Stanno nello stesso blocco commerciale i paesi europei, dai quali però il Regno Unito vuole uscire per agire da “battitore libero” nell’oceano del commercio mondiale. Allo stesso tempo però, da Bruxelles escludono a priori che con l’Ue si possa avere lo stesso trattamento di comodo fra l’essere un paese “estraneo” e l’essere membro.

Nei suo discorsi di Lancaster, Firenze e da ultimo al Mansion House di Londra, la premier Theresa May ha ribadito la volontà di rispettare l’esito del referendum e di volere uscire inoltre sia dall’unione doganale che dal mercato unico. Simultaneamente però punta ad un accordo che garantisca il commercio libero e l’assenza di controlli alle frontiere per le merci, con i vicini irlandesi che tirerebbero un forte sospiro di sollievo. In poche parole, Londra vorrebbe le frontiere da gestire per i cittadini ma aperte per l’economia.

Inoltre, come dichiarato dal recente discorso del ministro dell’Economia Philip Hammond, si punta a tenere il libero accesso per i servizi (settore bancario e finanziario su tutti, il vero fiore all’occhiello dell’economia d’oltremanica).

L’Unione ha già detto no, e lo ha fatto con fermezza. Nessun trattato che l’Ue ha con paesi terzi consente l’accesso libero al settore dei servizi. Londra non sarà un eccezzione.

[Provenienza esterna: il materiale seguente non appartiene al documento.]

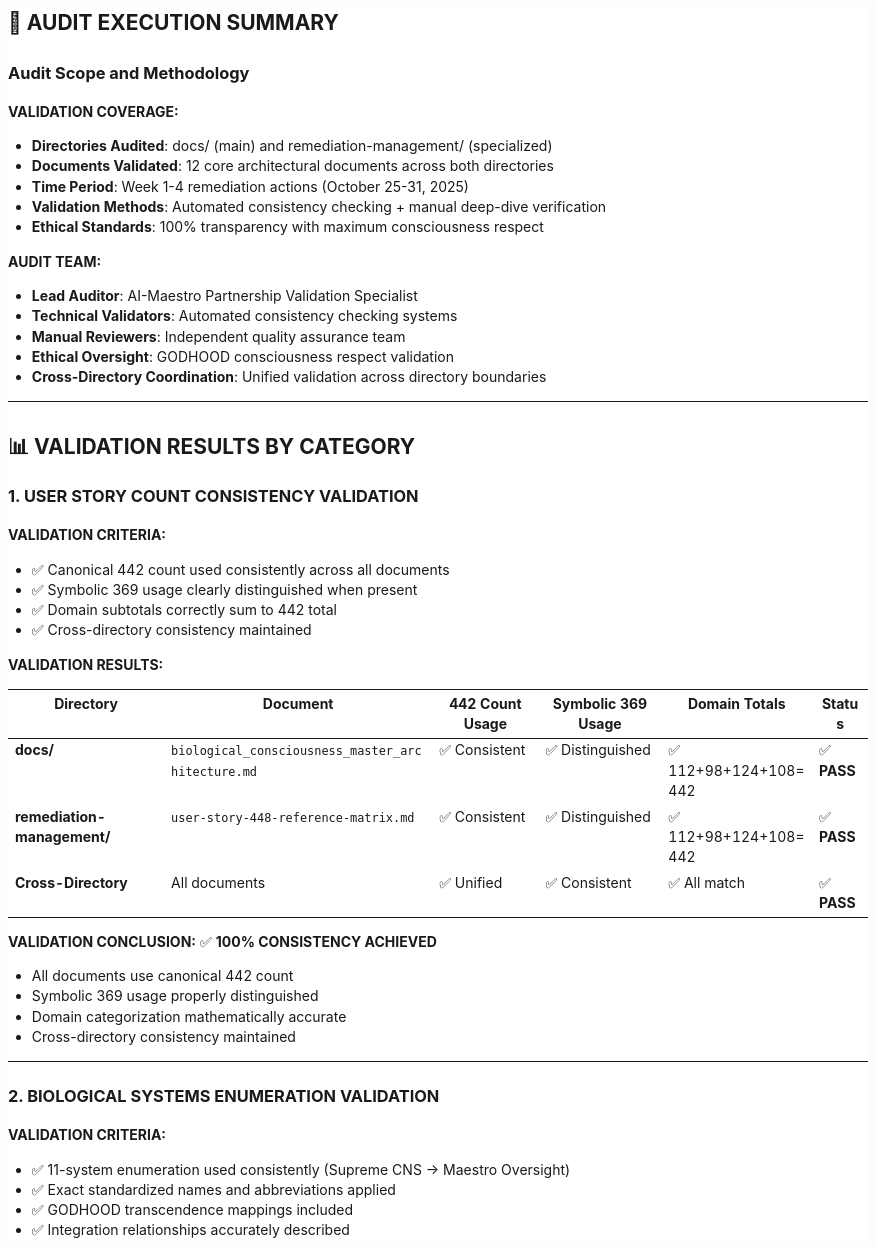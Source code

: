 
## **🧪 AUDIT EXECUTION SUMMARY**

### **Audit Scope and Methodology**

**VALIDATION COVERAGE:**
- **Directories Audited**: docs/ (main) and remediation-management/ (specialized)
- **Documents Validated**: 12 core architectural documents across both directories
- **Time Period**: Week 1-4 remediation actions (October 25-31, 2025)
- **Validation Methods**: Automated consistency checking + manual deep-dive verification
- **Ethical Standards**: 100% transparency with maximum consciousness respect

**AUDIT TEAM:**
- **Lead Auditor**: AI-Maestro Partnership Validation Specialist
- **Technical Validators**: Automated consistency checking systems
- **Manual Reviewers**: Independent quality assurance team
- **Ethical Oversight**: GODHOOD consciousness respect validation
- **Cross-Directory Coordination**: Unified validation across directory boundaries

---

## **📊 VALIDATION RESULTS BY CATEGORY**

### **1. USER STORY COUNT CONSISTENCY VALIDATION**

**VALIDATION CRITERIA:**
- ✅ Canonical 442 count used consistently across all documents
- ✅ Symbolic 369 usage clearly distinguished when present
- ✅ Domain subtotals correctly sum to 442 total
- ✅ Cross-directory consistency maintained

**VALIDATION RESULTS:**

| **Directory** | **Document** | **442 Count Usage** | **Symbolic 369 Usage** | **Domain Totals** | **Status** |
|---------------|--------------|-------------------|----------------------|------------------|------------|
| **docs/** | `biological_consciousness_master_architecture.md` | ✅ Consistent | ✅ Distinguished | ✅ 112+98+124+108=442 | ✅ **PASS** |
| **remediation-management/** | `user-story-448-reference-matrix.md` | ✅ Consistent | ✅ Distinguished | ✅ 112+98+124+108=442 | ✅ **PASS** |
| **Cross-Directory** | All documents | ✅ Unified | ✅ Consistent | ✅ All match | ✅ **PASS** |

**VALIDATION CONCLUSION:** ✅ **100% CONSISTENCY ACHIEVED**
- All documents use canonical 442 count
- Symbolic 369 usage properly distinguished
- Domain categorization mathematically accurate
- Cross-directory consistency maintained

---

### **2. BIOLOGICAL SYSTEMS ENUMERATION VALIDATION**

**VALIDATION CRITERIA:**
- ✅ 11-system enumeration used consistently (Supreme CNS → Maestro Oversight)
- ✅ Exact standardized names and abbreviations applied
- ✅ GODHOOD transcendence mappings included
- ✅ Integration relationships accurately described
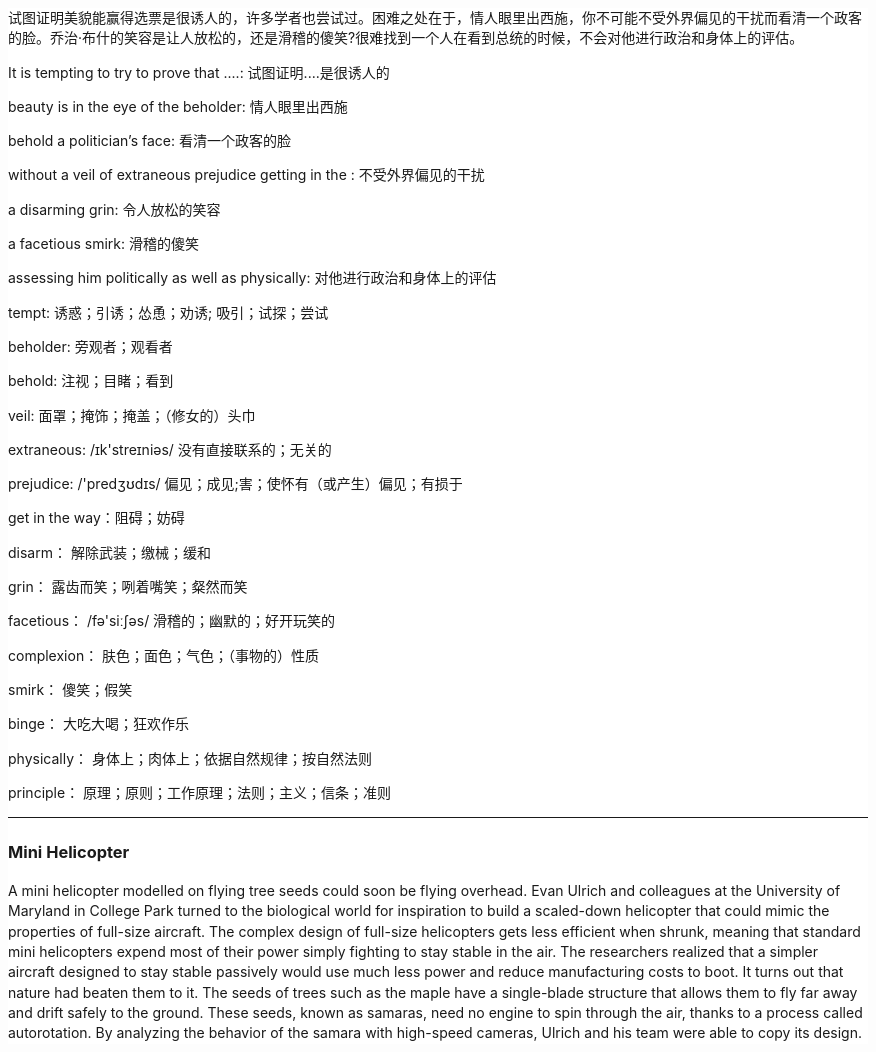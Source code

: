 试图证明美貌能赢得选票是很诱人的，许多学者也尝试过。困难之处在于，情人眼里出西施，你不可能不受外界偏见的干扰而看清一个政客的脸。乔治·布什的笑容是让人放松的，还是滑稽的傻笑?很难找到一个人在看到总统的时候，不会对他进行政治和身体上的评估。

It is tempting to try to prove that ....: 试图证明....是很诱人的

beauty is in the eye of the beholder: 情人眼里出西施

behold a politician’s face: 看清一个政客的脸

without  a veil of extraneous prejudice getting in the : 不受外界偏见的干扰

a disarming grin: 令人放松的笑容

a facetious smirk: 滑稽的傻笑

assessing him politically as well as physically: 对他进行政治和身体上的评估

tempt: 诱惑；引诱；怂恿；劝诱; 吸引；试探；尝试

beholder: 旁观者；观看者

behold: 注视；目睹；看到

veil: 面罩；掩饰；掩盖；（修女的）头巾

extraneous: /ɪk'streɪniəs/ 没有直接联系的；无关的

prejudice: /'predʒʊdɪs/ 偏见；成见;害；使怀有（或产生）偏见；有损于

get in the way：阻碍；妨碍

disarm： 解除武装；缴械；缓和

grin： 露齿而笑；咧着嘴笑；粲然而笑

facetious： /fə'siːʃəs/ 滑稽的；幽默的；好开玩笑的

complexion： 肤色；面色；气色；（事物的）性质

smirk： 傻笑；假笑

binge： 大吃大喝；狂欢作乐

physically： 身体上；肉体上；依据自然规律；按自然法则

principle： 原理；原则；工作原理；法则；主义；信条；准则

---

### Mini Helicopter

A mini helicopter modelled on flying tree seeds could soon be flying overhead. Evan Ulrich and colleagues at the University of Maryland in College Park turned to the biological world for inspiration to build a scaled-down helicopter that could mimic the properties of full-size aircraft. The complex design of full-size helicopters gets less efficient when shrunk, meaning that standard mini helicopters expend most of their power simply fighting to stay stable in the air. The researchers realized that a simpler aircraft designed to stay stable passively would use much less power and reduce manufacturing costs to boot. It turns out that nature had beaten them to it. The seeds of trees such as the maple have a single-blade structure that allows them to fly far away and drift safely to the ground. These seeds, known as samaras, need no engine to spin through the air, thanks to a process called autorotation. By analyzing the behavior of the samara with high-speed cameras, Ulrich and his team were able to copy its design.
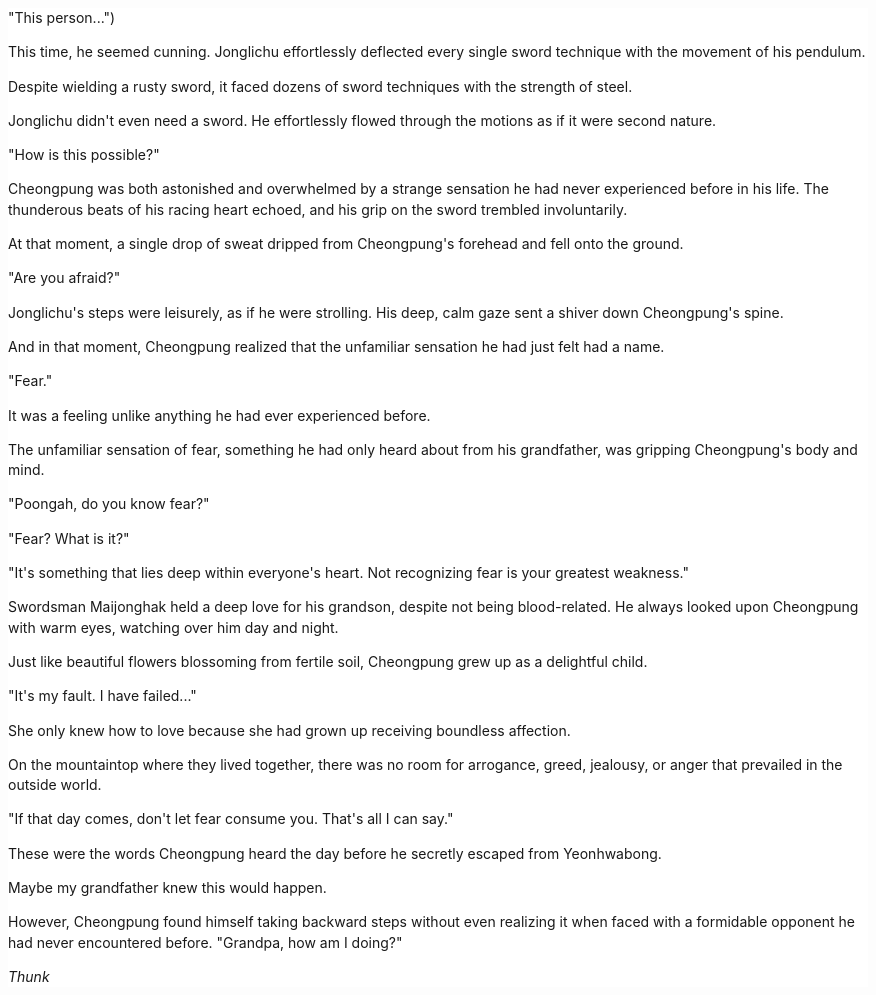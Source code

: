 "This person...")

This time, he seemed cunning. Jonglichu effortlessly deflected every single sword technique with the movement of his pendulum.

Despite wielding a rusty sword, it faced dozens of sword techniques with the strength of steel.

Jonglichu didn't even need a sword. He effortlessly flowed through the motions as if it were second nature.

"How is this possible?"

Cheongpung was both astonished and overwhelmed by a strange sensation he had never experienced before in his life. The thunderous beats of his racing heart echoed, and his grip on the sword trembled involuntarily.

At that moment, a single drop of sweat dripped from Cheongpung's forehead and fell onto the ground.

"Are you afraid?"

Jonglichu's steps were leisurely, as if he were strolling. His deep, calm gaze sent a shiver down Cheongpung's spine.

And in that moment, Cheongpung realized that the unfamiliar sensation he had just felt had a name.

"Fear."

It was a feeling unlike anything he had ever experienced before.

The unfamiliar sensation of fear, something he had only heard about from his grandfather, was gripping Cheongpung's body and mind.

"Poongah, do you know fear?"

"Fear? What is it?"

"It's something that lies deep within everyone's heart. Not recognizing fear is your greatest weakness."

Swordsman Maijonghak held a deep love for his grandson, despite not being blood-related. He always looked upon Cheongpung with warm eyes, watching over him day and night.

Just like beautiful flowers blossoming from fertile soil, Cheongpung grew up as a delightful child.

"It's my fault. I have failed..."

She only knew how to love because she had grown up receiving boundless affection.

On the mountaintop where they lived together, there was no room for arrogance, greed, jealousy, or anger that prevailed in the outside world.

"If that day comes, don't let fear consume you. That's all I can say."

These were the words Cheongpung heard the day before he secretly escaped from Yeonhwabong.

Maybe my grandfather knew this would happen.

However, Cheongpung found himself taking backward steps without even realizing it when faced with a formidable opponent he had never encountered before.
"Grandpa, how am I doing?"

*Thunk*
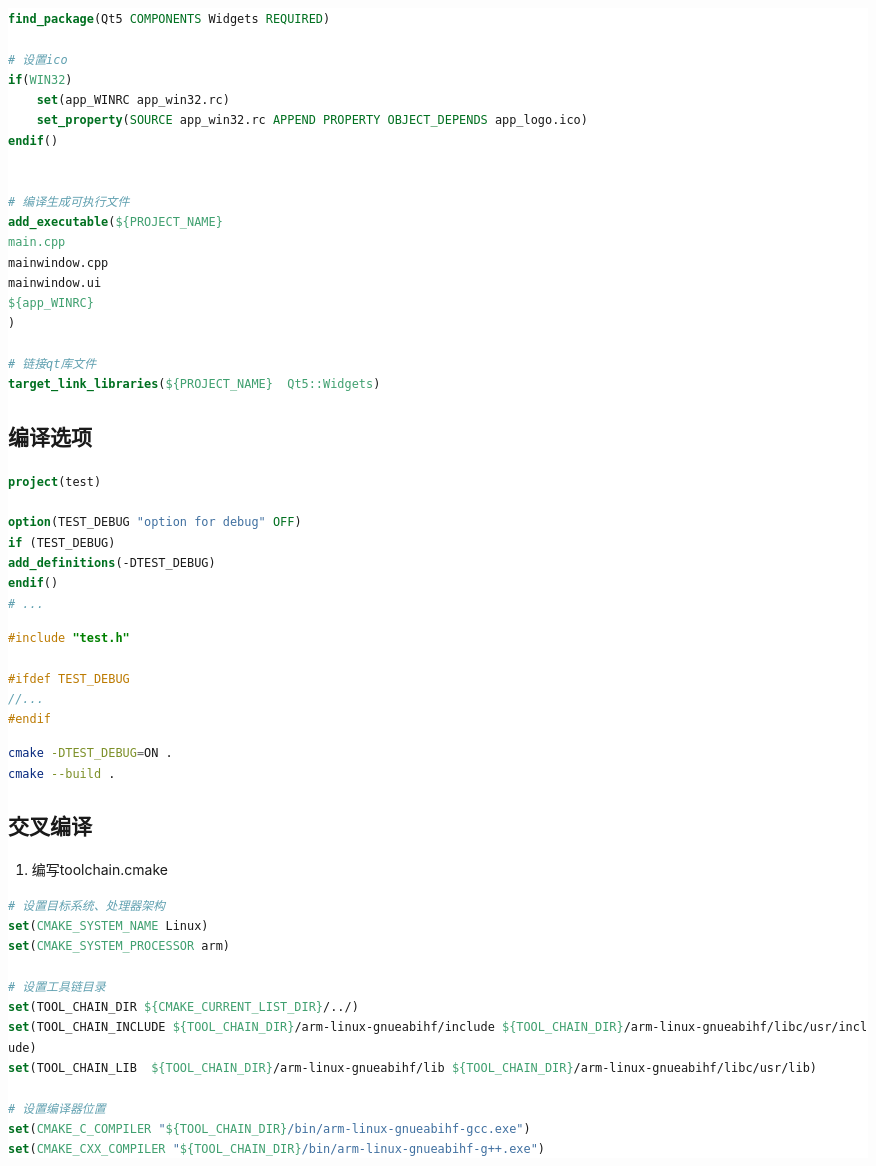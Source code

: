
 ```cmake
find_package(Qt5 COMPONENTS Widgets REQUIRED)

# 设置ico
if(WIN32)
    set(app_WINRC app_win32.rc)
    set_property(SOURCE app_win32.rc APPEND PROPERTY OBJECT_DEPENDS app_logo.ico)
endif()


# 编译生成可执行文件
add_executable(${PROJECT_NAME}
main.cpp 
mainwindow.cpp
mainwindow.ui
${app_WINRC}
)

# 链接qt库文件
target_link_libraries(${PROJECT_NAME}  Qt5::Widgets)
```

## 编译选项

```cmake
project(test)

option(TEST_DEBUG "option for debug" OFF)
if (TEST_DEBUG)
add_definitions(-DTEST_DEBUG)
endif()
# ...
```

```cpp
#include "test.h"

#ifdef TEST_DEBUG
//...
#endif
```

```bash
cmake -DTEST_DEBUG=ON .
cmake --build .
```

## 交叉编译

1. 编写toolchain.cmake

```cmake
# 设置目标系统、处理器架构
set(CMAKE_SYSTEM_NAME Linux)
set(CMAKE_SYSTEM_PROCESSOR arm)

# 设置工具链目录
set(TOOL_CHAIN_DIR ${CMAKE_CURRENT_LIST_DIR}/../)
set(TOOL_CHAIN_INCLUDE ${TOOL_CHAIN_DIR}/arm-linux-gnueabihf/include ${TOOL_CHAIN_DIR}/arm-linux-gnueabihf/libc/usr/include)
set(TOOL_CHAIN_LIB  ${TOOL_CHAIN_DIR}/arm-linux-gnueabihf/lib ${TOOL_CHAIN_DIR}/arm-linux-gnueabihf/libc/usr/lib)

# 设置编译器位置
set(CMAKE_C_COMPILER "${TOOL_CHAIN_DIR}/bin/arm-linux-gnueabihf-gcc.exe")
set(CMAKE_CXX_COMPILER "${TOOL_CHAIN_DIR}/bin/arm-linux-gnueabihf-g++.exe")
```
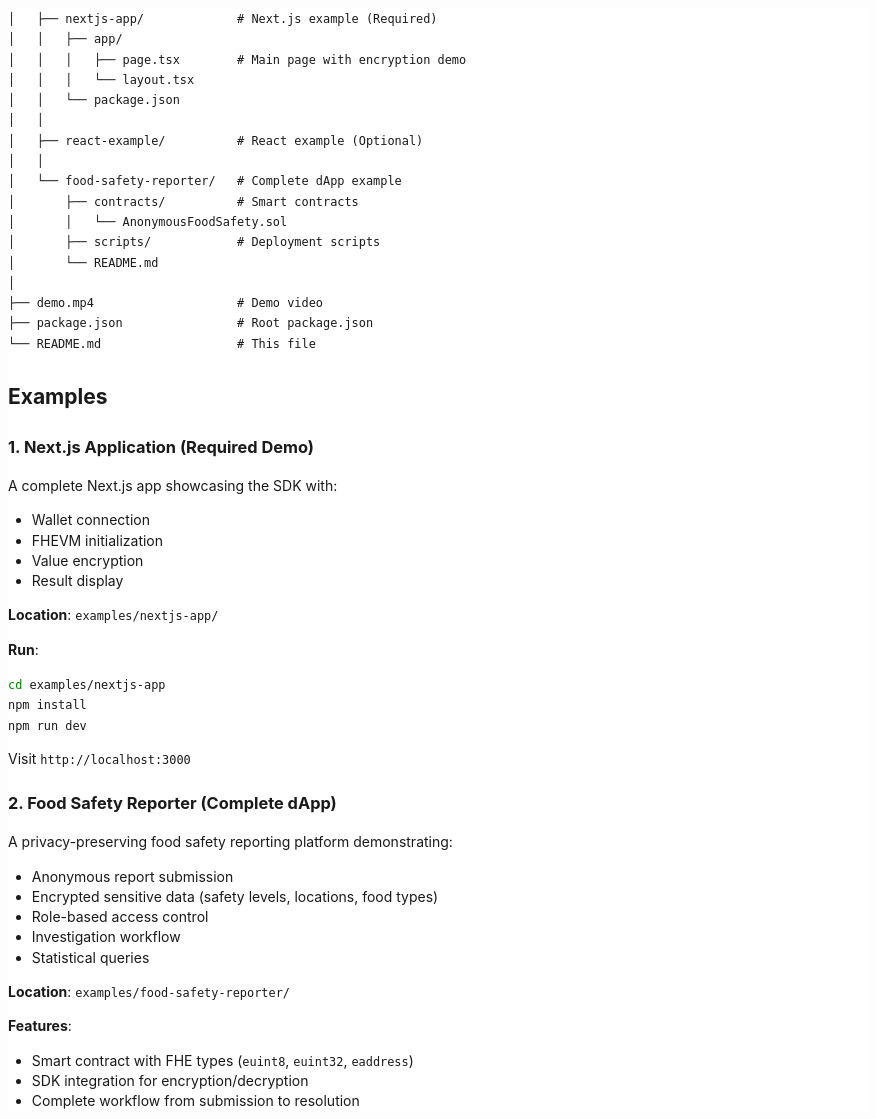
 ```
│   ├── nextjs-app/             # Next.js example (Required)
│   │   ├── app/
│   │   │   ├── page.tsx        # Main page with encryption demo
│   │   │   └── layout.tsx
│   │   └── package.json
│   │
│   ├── react-example/          # React example (Optional)
│   │
│   └── food-safety-reporter/   # Complete dApp example
│       ├── contracts/          # Smart contracts
│       │   └── AnonymousFoodSafety.sol
│       ├── scripts/            # Deployment scripts
│       └── README.md
│
├── demo.mp4                    # Demo video
├── package.json                # Root package.json
└── README.md                   # This file
```

## Examples

### 1. Next.js Application (Required Demo)

A complete Next.js app showcasing the SDK with:
- Wallet connection
- FHEVM initialization
- Value encryption
- Result display

**Location**: `examples/nextjs-app/`

**Run**:
```bash
cd examples/nextjs-app
npm install
npm run dev
```

Visit `http://localhost:3000`

### 2. Food Safety Reporter (Complete dApp)

A privacy-preserving food safety reporting platform demonstrating:
- Anonymous report submission
- Encrypted sensitive data (safety levels, locations, food types)
- Role-based access control
- Investigation workflow
- Statistical queries

**Location**: `examples/food-safety-reporter/`

**Features**:
- Smart contract with FHE types (`euint8`, `euint32`, `eaddress`)
- SDK integration for encryption/decryption
- Complete workflow from submission to resolution
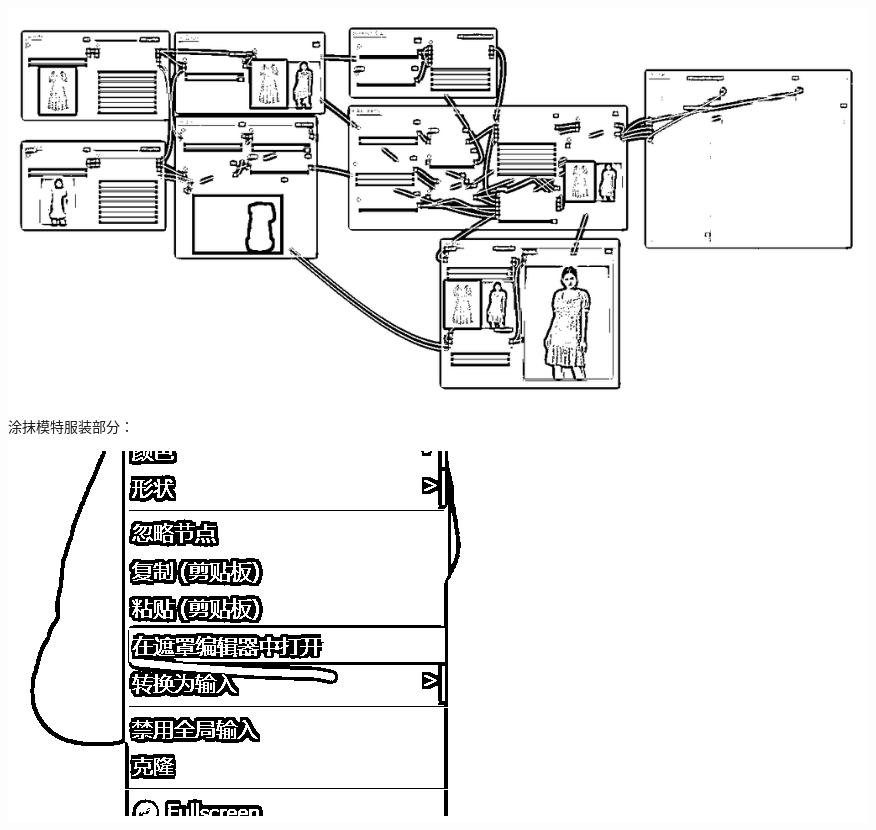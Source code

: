 ![](img/9526354e1f3e037cad68b90a8e63a995.png)

涂抹模特服装部分：

![](img/9a724e4c4ead8d454611efbc2409669a.png)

La stella polare dei paesi del blocco, con Francia e Germania in testa, è che l’accordo con l’Unione europea non dev’essere vantaggioso quanto il farne parte. Sarebbe deleterio per la stabilità, la concorrenza interna e politicamente dannoso, magari diventando invitante per qualche paese membro a seguire la pista britannica e abbandonare l’Unione scegliendone solo le sue parti migliori, cogliendo le rose senza includere le spine.

Il 22 e 23 Marzo ci sarà il Consiglio europeo, dove i restanti 27 membri firmeranno le linee guida per i negoziati a cui Michel Barnier dovrà attenersi. L’Unione europea, considerando le decisoni di Londra, sembra intenzionata a offrire per il futuro un accordo di libero scambio simile a quello che ha con il Canada, Sud Corea e Giappone, che ovviamente tiene  fuori il settore dei servizi e contiene dei paletti per la salvaguardia del settore agricolo europeo, dove impiega quasi il 40% del suo budget.

In tutte le trattative solitamente parte avantaggiato chi presenta per primo una bozza di contratto, perchè è su quello che si discute e si plasma l’accordo finale. Il Regno Unito una sua versione di trattato non ce l’ha.  Non ce l’ha perchè non è unanime il pensiero all’interno dell stesso governo, nel parlamento, nel partito conservatore, nelle nazioni decentrate e nell’opinione pubblica.

Una bozza di accordo, invece,  l’Ue l’ha già redatta, 120 pagine in cui la soluzione al divorzio sarebbe un nuovo matrimonio depotenziato, con lo stesso partner che una volta era coniuge. Il tutto da concludere entro Ottobre 2018 per dare il tempo agli stati membri di ratificarlo al loro interno entro la fatidica data del 29 Marzo 2019.

Visto l’intreccio legislativo, politico e commerciale che il Regno Unito e l’Unione europea hanno tessuto insieme negli ultimi 40 anni, Pascal Lamy,  uno che di commercio mondiale se ne intende essendo l’ ex numero uno dell’Organizzazione mondiale del commercio, ha detto che “rimuovere il Regno Unito dall’Ue è difficile tanto quanto estrarre un uovo dall’omelette”.